All technical metadata was entered as soon as possible after the image was captured. The exact method of this was dependent upon the workflow used (see section 5 – Workflow). Where possible the metadata was automatically entered from the tagged EXIF data, however this was rarely entirely reliable. All other technical metadata was entered afterwards by the photographer directly into the IMS.

After all images had been captured and optimised, all technical metadata added and quality checked by TASI the IMS database files and images were archived to CD-R and delivered to VADS (See section 4 – Preservation Strategy).

See Appendix for some visual examples of Portfolio 6 in action showing the custom views of both 'indexing' and 'technical' metadata.

As the overall number of images that were being created within this project was relatively low (under 200), it was possible to undertake a preservation strategy that attempted to provide a secure future for the two important stages of the image within the workflow.

There are two possible approaches to choosing what image data should be preserved:

1 All image data can be saved in a form as close to the original capture as possible. This means that in the future, if for any reason it is required, it is always possible to go back to exactly what was originally captured, knowing that we have exactly what was originally created with no lost image data at all. As this image has not been optimised yet, it might not be visually the best or most accurate representation of the image data, but at least one knows that nothing has been lost from the image since its capture.
2 All Image data can be saved after optimisation. As the original image data might well require a fair amount of optimisation (or even interpolation in the case of RAW data), it can be considered desirable to archive the image after the image optimisation has been done, so it can be standardised and does not need to be redone in the future.

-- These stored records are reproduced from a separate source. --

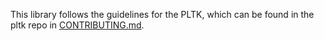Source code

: This library follows the guidelines for the PLTK, which can be found in the pltk repo in [CONTRIBUTING.md](https://github.com/programming-language-toolkit/pltk/blob/main/CONTRIBUTING.md).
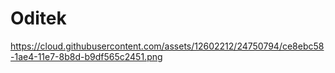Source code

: # Oditek
https://cloud.githubusercontent.com/assets/12602212/24750794/ce8ebc58-1ae4-11e7-8b8d-b9df565c2451.png
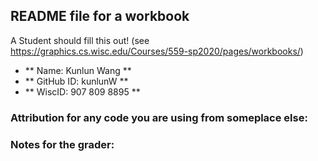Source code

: ## README file for a workbook

A Student should fill this out! (see https://graphics.cs.wisc.edu/Courses/559-sp2020/pages/workbooks/)

- ** Name: Kunlun Wang ** 
- ** GitHub ID: kunlunW ** 
- ** WiscID: 907 809 8895 **

### Attribution for any code you are using from someplace else:

### Notes for the grader: 
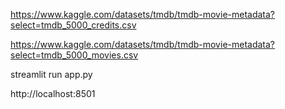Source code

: https://www.kaggle.com/datasets/tmdb/tmdb-movie-metadata?select=tmdb_5000_credits.csv

https://www.kaggle.com/datasets/tmdb/tmdb-movie-metadata?select=tmdb_5000_movies.csv

streamlit run app.py

http://localhost:8501
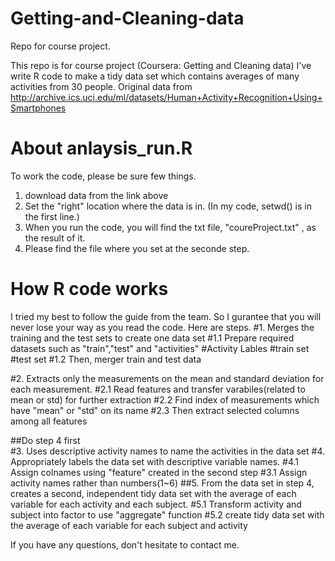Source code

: # Getting-and-Cleaning-data
Repo for course project.

This repo is for course project (Coursera: Getting and Cleaning data)
I've write R code to make a tidy data set which contains averages of many activities from 30 people.
  Original data from 
  http://archive.ics.uci.edu/ml/datasets/Human+Activity+Recognition+Using+Smartphones 

About anlaysis_run.R
======================================
To work the code, please be sure few things.
  1. download data from the link above
  2. Set the "right" location where the data is in.
     (In my code, setwd() is in the first line.)
  3. When you run the code, you will find the txt file, "coureProject.txt" , as the result of it.
  4. Please find the file where you set at the seconde step.

How R code works
===========================================
I tried my best to follow the guide from the team. 
So I gurantee that you will never lose your way as you read the code.
Here are steps.
#1. Merges the training and the test sets to create one data set
      #1.1 Prepare required datasets such as "train","test" and "activities"
            #Activity Lables
            #train set
            #test set 
      #1.2 Then, merger train and test data
      
#2. Extracts only the measurements on the mean and standard deviation for each measurement. 
      #2.1 Read features and transfer varabiles(related to mean or std) for further extraction
      #2.2 Find index of measurements which have "mean" or "std" on its name
      #2.3 Then extract selected columns among all features

##Do step 4 first      
#3. Uses descriptive activity names to name the activities in the data set
#4. Appropriately labels the data set with descriptive variable names.
      #4.1 Assign colnames using "feature" created in the second step
      #3.1 Assign activity names rather than numbers(1~6)
##5. From the data set in step 4, creates a second, independent tidy data set with the average of each variable for each activity and each subject.
      #5.1 Transform activity and subject into factor to use "aggregate" function
      #5.2 create tidy data set with the average of each variable for each subject and activity

If you have any questions, don't hesitate to contact me.
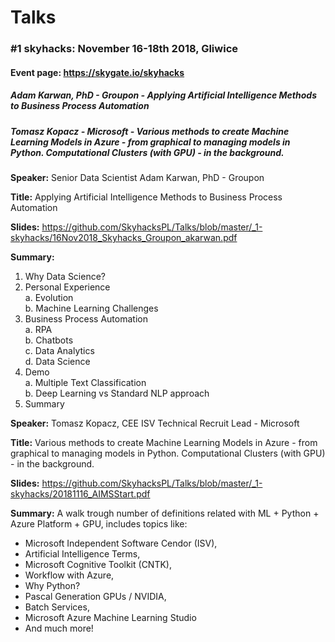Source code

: # Talks

### #1 skyhacks: November 16-18th 2018, Gliwice
#### Event page: https://skygate.io/skyhacks
##### Adam Karwan, PhD - Groupon - Applying Artificial Intelligence Methods to Business Process Automation
##### Tomasz Kopacz - Microsoft - Various methods to create Machine Learning Models in Azure - from graphical to managing models in Python. Computational Clusters (with GPU) - in the background.


**Speaker:** Senior Data Scientist Adam Karwan, PhD - Groupon

**Title:** Applying Artificial Intelligence Methods to Business Process Automation

**Slides:** https://github.com/SkyhacksPL/Talks/blob/master/_1-skyhacks/16Nov2018_Skyhacks_Groupon_akarwan.pdf

**Summary:**
1. Why Data Science? 
2. Personal Experience  
  a. Evolution  
  b. Machine Learning Challenges  
3. Business Process Automation  
  a. RPA  
  b. Chatbots  
  c. Data Analytics  
  d. Data Science  
4. Demo  
  a. Multiple Text Classification  
  b. Deep Learning vs Standard NLP approach  
5. Summary  


**Speaker:** Tomasz Kopacz, CEE ISV Technical Recruit Lead - Microsoft

**Title:** Various methods to create Machine Learning Models in Azure - from graphical to managing models in Python. Computational Clusters (with GPU) - in the background.

**Slides:** https://github.com/SkyhacksPL/Talks/blob/master/_1-skyhacks/20181116_AIMSStart.pdf

**Summary:** 
A walk trough number of definitions related with ML + Python + Azure Platform + GPU, includes topics like:
- Microsoft Independent Software Cendor (ISV), 
- Artificial Intelligence Terms, 
- Microsoft Cognitive Toolkit (CNTK), 
- Workflow with Azure, 
- Why Python?
- Pascal Generation GPUs / NVIDIA, 
- Batch Services, 
- Microsoft Azure Machine Learning Studio
- And much more!
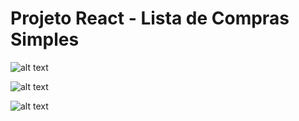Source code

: # Projeto React - Lista de Compras Simples

 ![alt text](https://github.com/WilliamBarbosaWB/meu-primeiro-projeto/blob/ed54900177922582ec4460b07571e4780b2b0aed/Captura%20de%20Tela%202024-12-04%20a%CC%80s%2011.59.33.png)

 ![alt text](https://github.com/WilliamBarbosaWB/meu-primeiro-projeto/blob/1227a2343af589e2179f1edd23cf151a678d847b/Captura%20de%20Tela%202024-12-04%20a%CC%80s%2011.59.55.png)

 ![alt text](https://github.com/WilliamBarbosaWB/meu-primeiro-projeto/blob/1227a2343af589e2179f1edd23cf151a678d847b/Captura%20de%20Tela%202024-12-04%20a%CC%80s%2012.00.22.png)
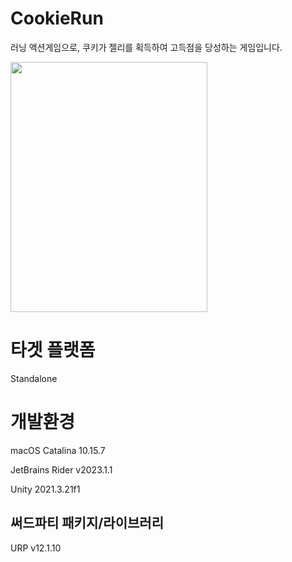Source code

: # CookieRun

러닝 액션게임으로, 쿠키가 젤리를 획득하여 고득점을 당성하는 게임입니다.

<img src="https://github.com/KIA-PROGRAMMING-38/CookieRun/assets/120005259/bfbc71e8-2849-49e4-a268-af0180362d2f"  width="315" height="400"/>

# 타겟 플랫폼
Standalone

# 개발환경
macOS Catalina 10.15.7

JetBrains Rider v2023.1.1

Unity 2021.3.21f1

## 써드파티 패키지/라이브러리
URP v12.1.10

Both these approaches to choosing what image file to preserve can be well argued and if possible it is always best to 'play-safe' and save the image data in both forms, which is what was done for this project, so there are now two sets of 'Master Archive' images:

1 Master RAW Archive: These images have been kept in exactly the form that they came out of the camera. As this is a 'one-shot' camera, the initial form of this data is before the colour has been interpolated to create the missing colour information (each pixel can only read one colour -Red, Green or Blue -the additional colour for each pixel has to be interpolated from the surrounding pixels) and is therefore in a form that is called 'RAW' and is in a non-standard format needing the associated proprietary software to convert it to any other file format (such as TIFF).The Nikon 'RAW' file is called the 'Nikon Electronic Exchange Format (or NEF). It has an internal colour depth of 14Bit/ channel, but as it still only holds one channel of colour information for each pixel, it has a relatively small file-size. A TIFF file can only be made from the information held within the NEF format and is therefore a 2 nd generation file with no more information than was held originally within the NEF (although being almost 3 times larger in size). As this is the case, it suggests that as long as one is able to convert these NEF files to a TIFF when necessary, there is little point in archiving them at this point within the TIFF format.As this digital archive was to hold 'all' original data, a decision was made to also archive all versions of images shot during the project (not just the final version). In other words, this archive includes 'all' images that were shot during the SIAD project.
2 Optimised RGB Archive: These images have been optimised from the master NEF images and have been saved after all the optimisation has been undertaken on the images. They have been saved and are archived as uncompressed 8Bit/ channel baseline RGB TIFF rev6 files. This is a standard file type and should make a good starting point for the subsequent creation of any delivery surrogate images that need to be made. This archive only includes images that were considered the 'best' or 'signed-off' version of each image. As a rule this means that there is only one image of each artwork, although in a handful of cases there are two versions (where a detail is considered to give more information than the overall image).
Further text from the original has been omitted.